Son inventivité, son tempérament exigeant, et son intransigeance conduisirent rapidement Gabriel Voisin à produire essentiellement des véhicules haut de gamme: C-12, C-16, C-18, C-20, C-22 et C-24. L'incendie de son usine, mal assurée, puis la crise économique de 1929 entraînant la morosité du marché automobile dans les années 1930 l'obligèrent à laisser le contrôle de ses usines à des financiers. Reflétant son passé aéronautique, Voisin présenta la C25 Aérodyne au Salon de Paris de 1934 puis, en 1935, l'Aérosport C-28 "ponton" sans ailes séparées.

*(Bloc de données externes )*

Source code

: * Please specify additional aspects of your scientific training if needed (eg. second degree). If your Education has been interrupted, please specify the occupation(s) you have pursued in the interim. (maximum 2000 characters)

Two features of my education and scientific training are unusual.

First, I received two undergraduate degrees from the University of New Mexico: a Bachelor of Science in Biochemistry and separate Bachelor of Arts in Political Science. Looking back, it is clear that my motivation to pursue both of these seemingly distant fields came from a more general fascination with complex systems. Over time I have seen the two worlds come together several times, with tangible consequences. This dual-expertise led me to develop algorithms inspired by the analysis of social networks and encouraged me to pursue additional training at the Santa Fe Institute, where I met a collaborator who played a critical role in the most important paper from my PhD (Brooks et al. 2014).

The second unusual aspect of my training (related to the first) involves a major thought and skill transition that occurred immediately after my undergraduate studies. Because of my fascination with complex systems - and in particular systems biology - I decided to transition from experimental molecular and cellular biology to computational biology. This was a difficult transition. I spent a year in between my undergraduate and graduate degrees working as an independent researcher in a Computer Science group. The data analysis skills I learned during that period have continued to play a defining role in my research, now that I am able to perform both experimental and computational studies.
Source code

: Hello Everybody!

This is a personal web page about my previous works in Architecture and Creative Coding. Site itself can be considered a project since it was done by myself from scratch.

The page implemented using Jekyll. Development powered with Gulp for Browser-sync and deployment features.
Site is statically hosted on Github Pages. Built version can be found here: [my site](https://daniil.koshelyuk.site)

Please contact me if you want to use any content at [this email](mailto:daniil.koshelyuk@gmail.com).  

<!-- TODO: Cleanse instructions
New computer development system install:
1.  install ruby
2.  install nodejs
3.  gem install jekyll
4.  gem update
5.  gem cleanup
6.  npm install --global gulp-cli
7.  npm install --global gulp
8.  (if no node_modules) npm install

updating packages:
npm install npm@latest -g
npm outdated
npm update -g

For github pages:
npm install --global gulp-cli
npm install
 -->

Plusieurs projets restèrent à l'état de prototype tel la C-26, présentée en 1934, ou au stade d'exemplaire unique comme le coupé C-27 Aérosport avec son toit coulissant dans la malle arrière.
En 1938, Gabriel Voisin produisit quelques exemplaires de la C-30 équipée d'un moteur Graham-Paige dont le châssis inspirera André Lefèbvre pour certains éléments de la Citroën DS et qui sera la dernière Voisin. Sa longue fidélité aux moteurs sans soupape, à chemises mobiles, du type Knight, qui fut un avantage aux débuts des années 1920, où les ressorts des soupapes avaient une faible durée de vie, devint un inconvénient et l'empêcha de présenter des moteurs performants et fiables. Ils permirent néanmoins à Voisin de détenir de nombreux records de vitesse sur de longues distances, entre 1925 et 1930: dix mille kilomètres à 147 km/h de moyenne, puis trente mille kilomètres à 133 km/h de moyenne et, enfin, les cinquante mille kilomètres à 120 km/h de moyenne en 1930.
Après la Seconde Guerre mondiale, il dessina le Biscooter, voiturette à moteur de 125 cm3 qui, légère et rustique, était conçue pour doter la France d'un véhicule économique mais qui fera carrière en Espagne.